King of the Ardiaean
- Reign: c. 260 – c. 250 BC
- Successor: Agron of Illyria
- Ancient Greek: Πλευρᾶτος
- Dynasty: Ardiaean

= Pleuratus II =

Illyrian king of the Ardiaean Kingdom c.250 BC

Pleuratus II (Ancient Greek: Πλευρᾶτος; ruled c. 260 – c. 250 BC) was an Illyrian king of the Ardiaean Kingdom.

==Biography==
Pleuratus was the founder of the Ardiaean Kingdom and the Ardiaean dynasty which controlled much of the Adriatic for the next one hundred years.
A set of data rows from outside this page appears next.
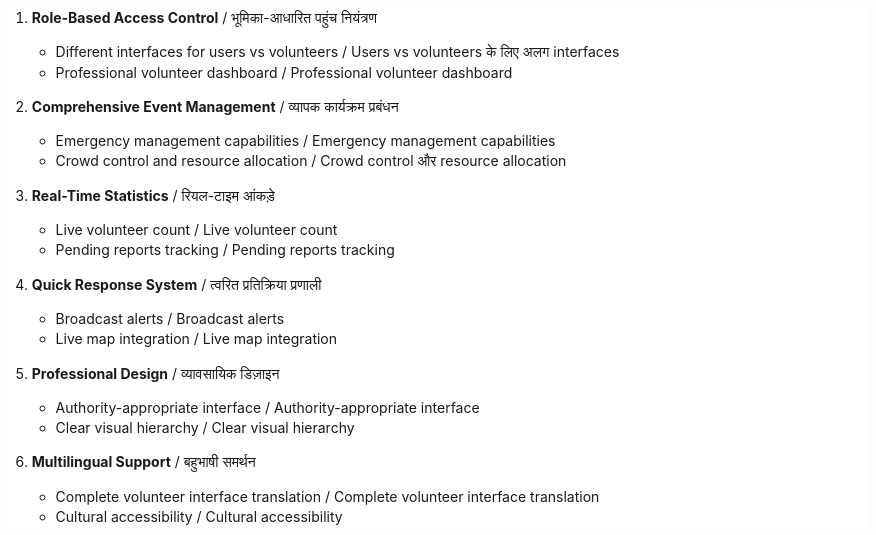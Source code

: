 1. **Role-Based Access Control** / भूमिका-आधारित पहुंच नियंत्रण
   - Different interfaces for users vs volunteers / Users vs volunteers के लिए अलग interfaces
   - Professional volunteer dashboard / Professional volunteer dashboard

2. **Comprehensive Event Management** / व्यापक कार्यक्रम प्रबंधन
   - Emergency management capabilities / Emergency management capabilities
   - Crowd control and resource allocation / Crowd control और resource allocation

3. **Real-Time Statistics** / रियल-टाइम आंकड़े
   - Live volunteer count / Live volunteer count
   - Pending reports tracking / Pending reports tracking

4. **Quick Response System** / त्वरित प्रतिक्रिया प्रणाली
   - Broadcast alerts / Broadcast alerts
   - Live map integration / Live map integration

5. **Professional Design** / व्यावसायिक डिज़ाइन
   - Authority-appropriate interface / Authority-appropriate interface
   - Clear visual hierarchy / Clear visual hierarchy

6. **Multilingual Support** / बहुभाषी समर्थन
   - Complete volunteer interface translation / Complete volunteer interface translation
   - Cultural accessibility / Cultural accessibility

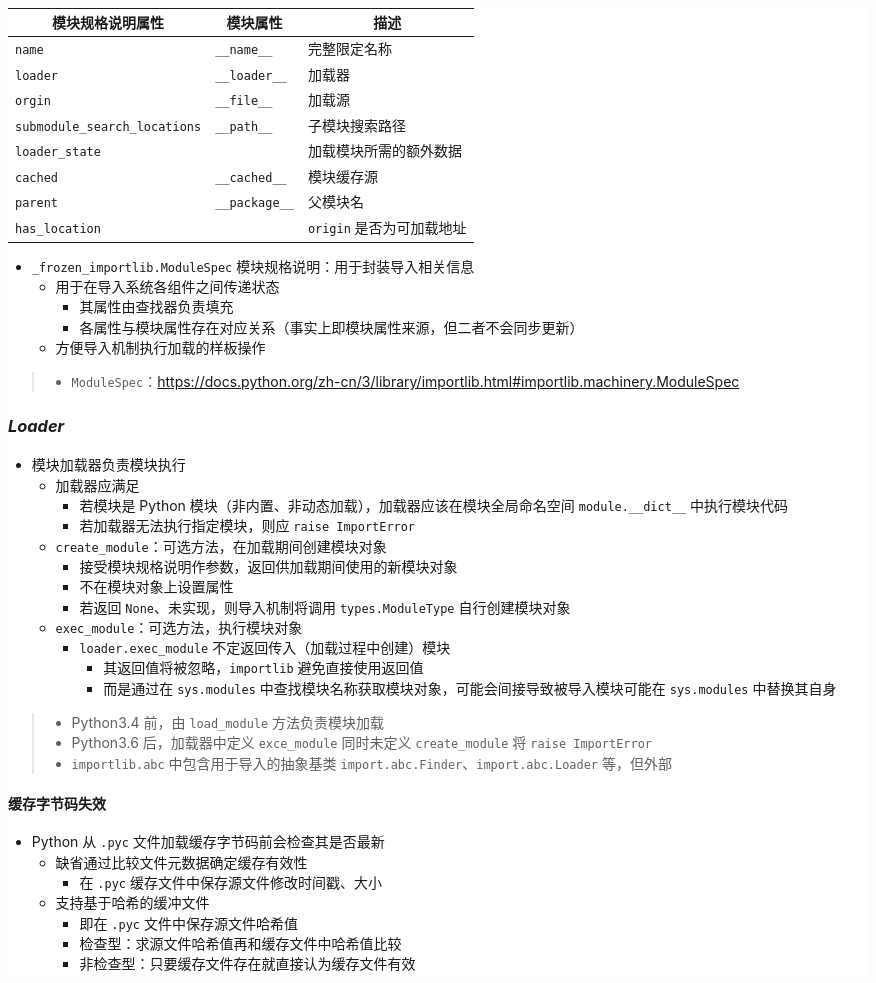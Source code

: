 |模块规格说明属性|模块属性|描述|
|-----|-----|-----|
|`name`|`__name__`|完整限定名称|
|`loader`|`__loader__`|加载器|
|`orgin`|`__file__`|加载源|
|`submodule_search_locations`|`__path__`|子模块搜索路径|
|`loader_state`| |加载模块所需的额外数据|
|`cached`|`__cached__`|模块缓存源|
|`parent`|`__package__`|父模块名|
|`has_location`| |`origin` 是否为可加载地址|

-   `_frozen_importlib.ModuleSpec` 模块规格说明：用于封装导入相关信息
    -   用于在导入系统各组件之间传递状态
        -   其属性由查找器负责填充
        -   各属性与模块属性存在对应关系（事实上即模块属性来源，但二者不会同步更新）
    -   方便导入机制执行加载的样板操作

> - `ModuleSpec`：<https://docs.python.org/zh-cn/3/library/importlib.html#importlib.machinery.ModuleSpec>

### *Loader*

-   模块加载器负责模块执行
    -   加载器应满足
        -   若模块是 Python 模块（非内置、非动态加载），加载器应该在模块全局命名空间 `module.__dict__` 中执行模块代码
        -   若加载器无法执行指定模块，则应 `raise ImportError`
    -   `create_module`：可选方法，在加载期间创建模块对象
        -   接受模块规格说明作参数，返回供加载期间使用的新模块对象
        -   不在模块对象上设置属性
        -   若返回 `None`、未实现，则导入机制将调用 `types.ModuleType` 自行创建模块对象
    -   `exec_module`：可选方法，执行模块对象
        -   `loader.exec_module` 不定返回传入（加载过程中创建）模块
            -   其返回值将被忽略，`importlib` 避免直接使用返回值
            -   而是通过在 `sys.modules` 中查找模块名称获取模块对象，可能会间接导致被导入模块可能在 `sys.modules` 中替换其自身

> - Python3.4 前，由 `load_module` 方法负责模块加载
> - Python3.6 后，加载器中定义 `exce_module` 同时未定义 `create_module` 将 `raise ImportError`
> - `importlib.abc` 中包含用于导入的抽象基类 `import.abc.Finder`、`import.abc.Loader` 等，但外部

#### 缓存字节码失效

-   Python 从 `.pyc` 文件加载缓存字节码前会检查其是否最新
    -   缺省通过比较文件元数据确定缓存有效性
        -   在 `.pyc` 缓存文件中保存源文件修改时间戳、大小
    -   支持基于哈希的缓冲文件
        -   即在 `.pyc` 文件中保存源文件哈希值
        -   检查型：求源文件哈希值再和缓存文件中哈希值比较
        -   非检查型：只要缓存文件存在就直接认为缓存文件有效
Many historians believe that there was no interruption between the dynasty founded by Bardyllis and that of Pleuratus. Pleuratus's name is strikingly similar to that of Pleuratus I who in 344 BC clashed with Philip II. For this reason he may belong to the dynastic line of Glaucias. However Pleuratus was an Illyrian dynastic name borne by a number of Illyrian monarchs and nobles and nothing is known for sure. The most accepted theory is that Pleuratus did indeed create his own dynasty. Pleuratus was succeeded by his son Agron of Illyria in 250 BC.

By the coming of Pleuratus to the throne and particularly Agron, the most known events of Illyrian history begins.